James Gurney shares the story of his friendship with American painter Thomas Kinkade

- JAMES GURNEY

We Ditched Art School, Hopped the Freights and Wrote a Book

Before he was the Painter of Light, and before I was the creator of Dinotopia, Tom Kinkade and I were two unknown and penniless art students. We had grown weary of sitting in windowless classrooms enduring lectures about art theory. We hatched a bold plan to drop out of school for a while, hop on a freight train and discover America, documenting everything in our sketchbooks. Our heroes were Lewis and Clark, John Steinbeck and Jack Kerouac. My mother was so terrified of the fate that might befall me (her brother was killed by a freight train) that she took out a life insurance policy on me. On September 16, 1980, a friend dropped us off at the Los Angeles freight yard. We spotted a boxcar with an open door, threw our backpacks into it, climbed aboard and sat in the shadows waiting for the train to start rolling east.

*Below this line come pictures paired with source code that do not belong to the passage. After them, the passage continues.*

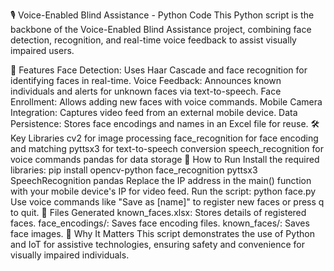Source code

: 🎙️ Voice-Enabled Blind Assistance - Python Code
This Python script is the backbone of the Voice-Enabled Blind Assistance project, combining face detection, recognition, and real-time voice feedback to assist visually impaired users.

🧩 Features
Face Detection: Uses Haar Cascade and face recognition for identifying faces in real-time.
Voice Feedback: Announces known individuals and alerts for unknown faces via text-to-speech.
Face Enrollment: Allows adding new faces with voice commands.
Mobile Camera Integration: Captures video feed from an external mobile device.
Data Persistence: Stores face encodings and names in an Excel file for reuse.
🛠️ Key Libraries
cv2 for image processing
face_recognition for face encoding and matching
pyttsx3 for text-to-speech conversion
speech_recognition for voice commands
pandas for data storage
🚀 How to Run
Install the required libraries:
pip install opencv-python face_recognition pyttsx3 SpeechRecognition pandas
Replace the IP address in the main() function with your mobile device's IP for video feed.
Run the script:
python face.py  
Use voice commands like "Save as [name]" to register new faces or press q to quit.
📂 Files Generated
known_faces.xlsx: Stores details of registered faces.
face_encodings/: Saves face encoding files.
known_faces/: Saves face images.
🌟 Why It Matters
This script demonstrates the use of Python and IoT for assistive technologies, ensuring safety and convenience for visually impaired individuals.

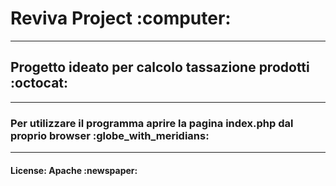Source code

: <h1>Reviva Project :computer:</h1>

------------------------

<h2>Progetto ideato per calcolo tassazione prodotti :octocat:</h2>

------------------------

<h3>Per utilizzare il programma aprire la pagina index.php dal proprio browser :globe_with_meridians:</h3>

------------------------

<h4>License: Apache :newspaper:</h4>


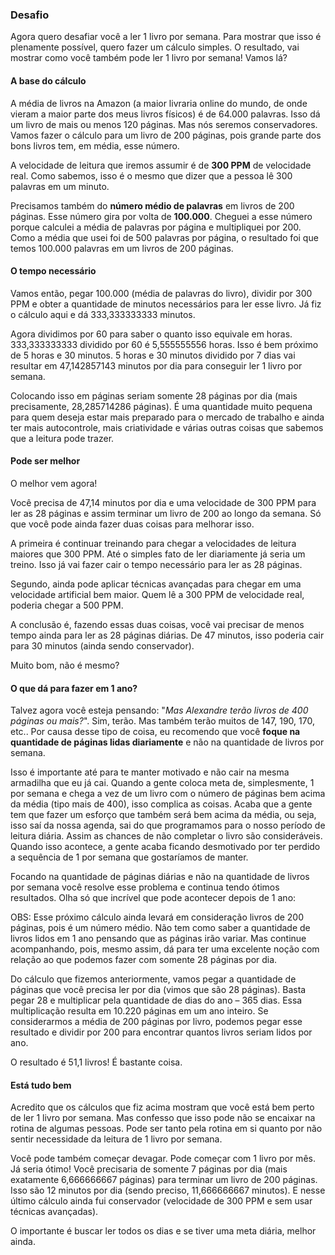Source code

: ### Desafio

Agora quero desafiar você a ler 1 livro por semana. Para mostrar que isso é plenamente possível, quero fazer um cálculo simples. O resultado, vai mostrar como você também pode ler 1 livro por semana! Vamos lá?

#### A base do cálculo

A média de livros na Amazon (a maior livraria online do mundo, de onde vieram a maior parte dos meus livros físicos) é de 64.000 palavras. Isso dá um livro de mais ou menos 120 páginas. Mas nós seremos conservadores. Vamos fazer o cálculo para um livro de 200 páginas, pois grande parte dos bons livros tem, em média, esse número.

A velocidade de leitura que iremos assumir é de **300 PPM** de velocidade real. Como sabemos, isso é o mesmo que dizer que a pessoa lê 300 palavras em um minuto.

Precisamos também do **número médio de palavras** em livros de 200 páginas. Esse número gira por volta de **100.000**. Cheguei a esse número porque calculei a média de palavras por página e multipliquei por 200. Como a média que usei foi de 500 palavras por página, o resultado foi que temos 100.000 palavras em um livros de 200 páginas.

#### O tempo necessário

Vamos então, pegar 100.000 (média de palavras do livro), dividir por 300 PPM e obter a quantidade de minutos necessários para ler esse livro. Já fiz o cálculo aqui e dá 333,333333333 minutos. 

Agora dividimos por 60 para saber o quanto isso equivale em horas. 333,333333333 dividido por 60 é 5,555555556 horas. Isso é bem próximo de 5 horas e 30 minutos. 5 horas e 30 minutos dividido por 7 dias vai resultar em 47,142857143 minutos por dia para conseguir ler 1 livro por semana.

Colocando isso em páginas seriam somente 28 páginas por dia (mais precisamente, 28,285714286 páginas). É uma quantidade muito pequena para quem deseja estar mais preparado para o mercado de trabalho e ainda ter mais autocontrole, mais criatividade e várias outras coisas que sabemos que a leitura pode trazer.

#### Pode ser melhor

O melhor vem agora!

Você precisa de 47,14 minutos por dia e uma velocidade de 300 PPM para ler as 28 páginas e assim terminar um livro de 200 ao longo da semana. Só que você pode ainda fazer duas coisas para melhorar isso.

A primeira é continuar treinando para chegar a velocidades de leitura maiores que 300 PPM. Até o simples fato de ler diariamente já seria um treino. Isso já vai fazer cair o tempo necessário para ler as 28 páginas.

Segundo, ainda pode aplicar técnicas avançadas para chegar em uma velocidade artificial bem maior. Quem lê a 300 PPM de velocidade real, poderia chegar a 500 PPM.

A conclusão é, fazendo essas duas coisas, você vai precisar de menos tempo ainda para ler as 28 páginas diárias. De 47 minutos, isso poderia cair para 30 minutos (ainda sendo conservador).

Muito bom, não é mesmo?

#### O que dá para fazer em 1 ano?

Talvez agora você esteja pensando: "*Mas Alexandre terão livros de 400 páginas ou mais?*". Sim, terão. Mas também terão muitos de 147, 190, 170, etc.. Por causa desse tipo de coisa, eu recomendo que você **foque na quantidade de páginas lidas diariamente** e não na quantidade de livros por semana.

Isso é importante até para te manter motivado e não cair na mesma armadilha que eu já cai. Quando a gente coloca meta de, simplesmente, 1 por semana e chega a vez de um livro com o número de páginas bem acima da média (tipo mais de 400), isso complica as coisas. Acaba que a gente tem que fazer um esforço que também será bem acima da média, ou seja, isso saí da nossa agenda, sai do que programamos para o nosso período de leitura diária.  Assim as chances de não completar o livro são consideráveis. Quando isso acontece, a gente acaba ficando desmotivado por ter perdido a sequência de 1 por semana que gostaríamos de manter.

Focando na quantidade de páginas diárias e não na quantidade de livros por semana você resolve esse problema e continua tendo ótimos resultados. Olha só que incrível que pode acontecer depois de 1 ano:

OBS: Esse próximo cálculo ainda levará em consideração livros de 200 páginas, pois é um número médio. Não tem como saber a quantidade de livros lidos em 1 ano pensando que as páginas irão variar. Mas continue acompanhando, pois, mesmo assim, dá para ter uma excelente noção com relação ao que podemos fazer com somente 28 páginas por dia.

Do cálculo que fizemos anteriormente, vamos pegar a quantidade de páginas que você precisa ler por dia (vimos que são 28 páginas). Basta pegar 28 e multiplicar pela quantidade de dias do ano – 365 dias. Essa multiplicação resulta em 10.220 páginas em um ano inteiro. Se considerarmos a média de 200 páginas por livro, podemos pegar esse resultado e dividir por 200 para encontrar quantos livros seriam lidos por ano.

O resultado é 51,1 livros! É bastante coisa.

#### Está tudo bem

Acredito que os cálculos que fiz acima mostram que você está bem perto de ler 1 livro por semana. Mas confesso que isso pode não se encaixar na rotina de algumas pessoas. Pode ser tanto pela rotina em si quanto por não sentir necessidade da leitura de 1 livro por semana.

Você pode também começar devagar. Pode começar com 1 livro por mês. Já seria ótimo! Você precisaria de somente 7 páginas por dia (mais exatamente 6,666666667 páginas) para terminar um livro de 200 páginas. Isso são 12 minutos por dia (sendo preciso, 11,666666667 minutos). E nesse último cálculo ainda fui conservador (velocidade de 300 PPM e sem usar técnicas avançadas).

O importante é buscar ler todos os dias e se tiver uma meta diária, melhor ainda.
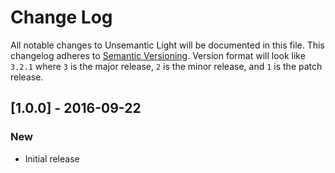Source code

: # Change Log

All notable changes to Unsemantic Light will be documented in this file.
This changelog adheres to [Semantic Versioning](http://semver.org/). Version format will look like `3.2.1` where `3` is the major release, `2` is the minor release, and `1` is the patch release.


## [1.0.0] - 2016-09-22

### New

* Initial release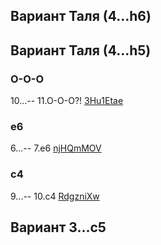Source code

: ## Вариант Таля (4...h6)

## Вариант Таля (4...h5)

### O-O-O

10...-- 11.O-O-O?! [3Hu1Etae](https://lichess.org/3Hu1Etae)<fen value="rn2k2r/pp2npp1/1qp1p3/3pP1Np/3P3P/2NQ4/PPP2PP1/R3K2R b KQkq - 3 10"/><fend/>

### e6

6...-- 7.e6 [njHQmMOV](https://lichess.org/njHQmMOV)<fen value="rn1qkbnr/pp2pp2/2p3p1/3pP2p/3P3P/3Q4/PPP2PP1/RNB1K1NR b KQkq - 0 6"/><fend/>

### c4

9...-- 10.c4 [RdgzniXw](https://lichess.org/RdgzniXw)<fen value="r2qk1nr/pp1nbp2/2p1p1p1/3pP1Bp/3P3P/3Q1N2/PPPN1PP1/R3K2R b KQkq - 4 9"/><fend/>

## Вариант 3...c5

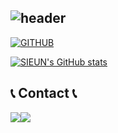 <div align="left">
  
![header](https://capsule-render.vercel.app/api?type=waving&color=timeGradient&text=Welcome%20to%20Sieun's%20GitHub%20👋&animation=twinkling&fontSize=35&fontAlignY=40&fontAlign=70&height=250)
---
  
[![GITHUB](https://hits.seeyoufarm.com/api/count/incr/badge.svg?url=https%3A%2F%2Fgithub.com%2Fnuexis&count_bg=%23F29494&title_bg=%232F2E2E&icon=github.svg&icon_color=%23FFFFFF&title=GITHUB&edge_flat=false)](https://github.com/nuexis)

[![SIEUN's GitHub stats](https://github-readme-stats.vercel.app/api?username=nuexis&include_all_commits=true&theme=nord&hide_border=true&count_private=true)](https://github.com/jiholee0/github-readme-stats)

## 📞 Contact 📞
<div style="display:flex; flex-direction:row;">
    <a href="https://www.instagram.com/nuexis__/">
        <img src="https://img.shields.io/badge/Instagram-E4405F?style=for-the-badge&logo=Instagram&logoColor=white"> 
    </a>
    <a href="mailto:ssing_726@naver.com">
        <img src="https://img.shields.io/badge/Mail-EA4335?style=for-the-badge&logo=Gmail&logoColor=white"> 
    </a>
</div><br>

<!--
**nuexis/nuexis** is a ✨ _special_ ✨ repository because its `README.md` (this file) appears on your GitHub profile.

Here are some ideas to get you started:

- 🔭 I’m currently working on ...
- 🌱 I’m currently learning ...
- 👯 I’m looking to collaborate on ...
- 🤔 I’m looking for help with ...
- 💬 Ask me about ...
- 📫 How to reach me: ...
- 😄 Pronouns: ...
- ⚡ Fun fact: ...
-->
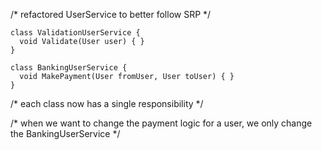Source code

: /* refactored UserService to better follow SRP */

    class ValidationUserService {
      void Validate(User user) { }
    }
    
    class BankingUserService {
      void MakePayment(User fromUser, User toUser) { }
    }

/* each class now has a single responsibility */

/* when we want to change the payment logic for a user, we only change the BankingUserService */
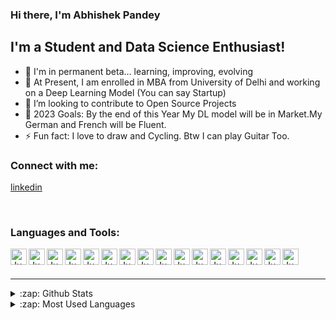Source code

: ### Hi there, I'm Abhishek Pandey

## I'm a Student and Data Science Enthusiast!

- 🔭 I'm in permanent beta... learning, improving, evolving
- 🌱 At Present, I am enrolled in MBA from University of Delhi and working on a Deep Learning Model (You can say Startup)
- 👯 I’m looking to contribute to Open Source Projects
- 🥅 2023 Goals: By the end of this Year My DL model will be in Market.My German and French will be Fluent.
- ⚡ Fun fact: I love to draw and Cycling. Btw I can play Guitar Too.

### Connect with me:

[linkedin](https://www.linkedin.com/in/abhishekpandeyit/)

<br />

### Languages and Tools:
[<img align="left" alt="Jupyter Notebook" width="26px" src="https://simpleicons.org/icons/jupyter.svg" />][linkedin]
[<img align="left" alt="Jupyter Notebook" width="26px" src="https://simpleicons.org/icons/visualstudiocode.svg" />][linkedin]
[<img align="left" alt="Jupyter Notebook" width="26px" src="https://simpleicons.org/icons/pytorch.svg" />][linkedin]
[<img align="left" alt="Jupyter Notebook" width="26px" src="https://simpleicons.org/icons/tensorflow.svg" />][linkedin] 
[<img align="left" alt="Jupyter Notebook" width="26px" src="https://simpleicons.org/icons/github.svg" />][linkedin]
[<img align="left" alt="Jupyter Notebook" width="26px" src="https://simpleicons.org/icons/microsoftexcel.svg" />][linkedin]
[<img align="left" alt="Jupyter Notebook" width="26px" src="https://simpleicons.org/icons/microsoftazure.svg" />][linkedin]
[<img align="left" alt="Jupyter Notebook" width="26px" src="https://simpleicons.org/icons/amazonaws.svg" />][linkedin]
[<img align="left" alt="Jupyter Notebook" width="26px" src="https://simpleicons.org/icons/python.svg" />][linkedin]
[<img align="left" alt="Jupyter Notebook" width="26px" src="https://simpleicons.org/icons/java.svg" />][linkedin]
[<img align="left" alt="Jupyter Notebook" width="26px" src="https://simpleicons.org/icons/html5.svg" />][linkedin]
[<img align="left" alt="Jupyter Notebook" width="26px" src="https://simpleicons.org/icons/css3.svg" />][linkedin]
[<img align="left" alt="Jupyter Notebook" width="26px" src="https://simpleicons.org/icons/javascript.svg" />][linkedin]
[<img align="left" alt="Jupyter Notebook" width="26px" src="https://simpleicons.org/icons/mysql.svg" />][linkedin]
[<img align="left" alt="Jupyter Notebook" width="26px" src="https://simpleicons.org/icons/tableau.svg" />][linkedin]
[<img align="left" alt="Jupyter Notebook" width="26px" src="https://simpleicons.org/icons/powerbi.svg" />][linkedin]

<br />
<br />

---
<details>
  <summary>:zap: Github Stats</summary>
 
   <img align="left" alt="Abhishek Pandey's Github Stats" src="https://my-deployment.abhishekpandeyit.vercel.app/api?username=abhishekpandeyIT&show_icons=true&hide_border=true" />

</details>

<details>
  <summary>:zap: Most Used Languages</summary>
 
   <img align="left" alt="Languages" src="https://github-readme-stats.vercel.app/api/top-langs/?username=abhishekpandeyIT" />

</details>

[linkedin]: https://www.linkedin.com/in/abhishekpandeyit/
[Resume]: https://drive.google.com/drive/folders/1pNf3EaxT6zUC4Y_TSSH9g9oCBHBkva08?usp=sharing
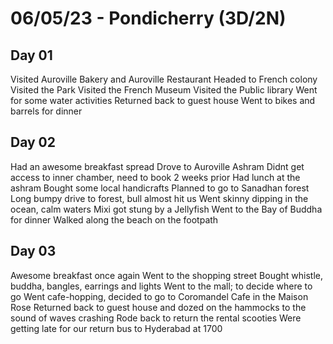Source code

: # 06/05/23 - Pondicherry (3D/2N)

## Day 01
Visited Auroville Bakery and Auroville Restaurant
Headed to French colony
Visited the Park
Visited the French Museum
Visited the Public library
Went for some water activities
Returned back to guest house
Went to bikes and barrels for dinner

## Day 02
Had an awesome breakfast spread
Drove to Auroville Ashram
Didnt get access to inner chamber, need to book 2 weeks prior
Had lunch at the ashram
Bought some local handicrafts
Planned to go to Sanadhan forest
Long bumpy drive to forest, bull almost hit us
Went skinny dipping in the ocean, calm waters
Mixi got stung by a Jellyfish
Went to the Bay of Buddha for dinner
Walked along the beach on the footpath

## Day 03
Awesome breakfast once again
Went to the shopping street
Bought whistle, buddha, bangles, earrings and lights
Went to the mall; to decide where to go
Went cafe-hopping, decided to go to Coromandel Cafe in the Maison Rose
Returned back to guest house and dozed on the hammocks to the sound of waves crashing
Rode back to return the rental scooties
Were getting late for our return bus to Hyderabad at 1700
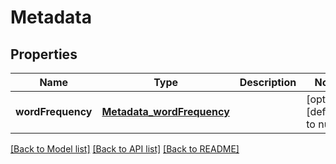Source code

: # Metadata
## Properties

| Name | Type | Description | Notes |
|------------ | ------------- | ------------- | -------------|
| **wordFrequency** | [**Metadata_wordFrequency**](Metadata_wordFrequency.md) |  | [optional] [default to null] |

[[Back to Model list]](../README.md#documentation-for-models) [[Back to API list]](../README.md#documentation-for-api-endpoints) [[Back to README]](../README.md)

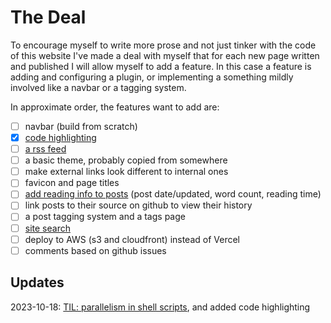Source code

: # The Deal

To encourage myself to write more prose and not just tinker with the code of this website I've made a deal with myself that for each new page written and published I will allow myself to add a feature. In this case a feature is adding and configuring a plugin, or implementing a something mildly involved like a navbar or a tagging system.

In approximate order, the features want to add are:

- [ ] navbar (build from scratch)
- [x] [code highlighting](https://lume.land/plugins/code_highlight/)
- [ ] [a rss feed](https://lume.land/plugins/feed/)
- [ ] a basic theme, probably copied from somewhere
- [ ] make external links look different to internal ones
- [ ] favicon and page titles
- [ ] [add reading info to posts](https://lume.land/plugins/reading_info/) (post date/updated, word count, reading time)
- [ ] link posts to their source on github to view their history
- [ ] a post tagging system and a tags page
- [ ] [site search](https://lume.land/plugins/pagefind/)
- [ ] deploy to AWS (s3 and cloudfront) instead of Vercel
- [ ] comments based on github issues

## Updates

2023-10-18: [TIL: parallelism in shell scripts](/til/parallelism-in-shell-scripts/), and added code highlighting
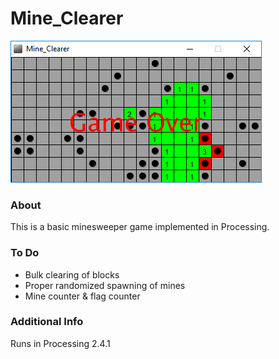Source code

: # Mine_Clearer

![screenshot](https://github.com/jsheradin/Mine_Clearer/blob/master/GameOver.PNG)

### About
This is a basic minesweeper game implemented in Processing.

### To Do
- Bulk clearing of blocks
- Proper randomized spawning of mines
- Mine counter & flag counter

### Additional Info
Runs in Processing 2.4.1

imageJames Gurney and Thomas Kinkade in 1981.

I first met Tom Kinkade four years earlier, when he was assigned as my freshman college roommate at UC Berkeley. During the time I knew him he was painting gritty urban scenes and “street people.” The print business, with its glowing cottages, came later. We saw ourselves as restless Bohemians, called each other “Jackson” and invented a secret language that only we understood so we could comment freely in public. We concocted the train riding idea after we met a guy named Bud at a freight yard in Los Angeles. He told us which train cars to ride and where to catch them.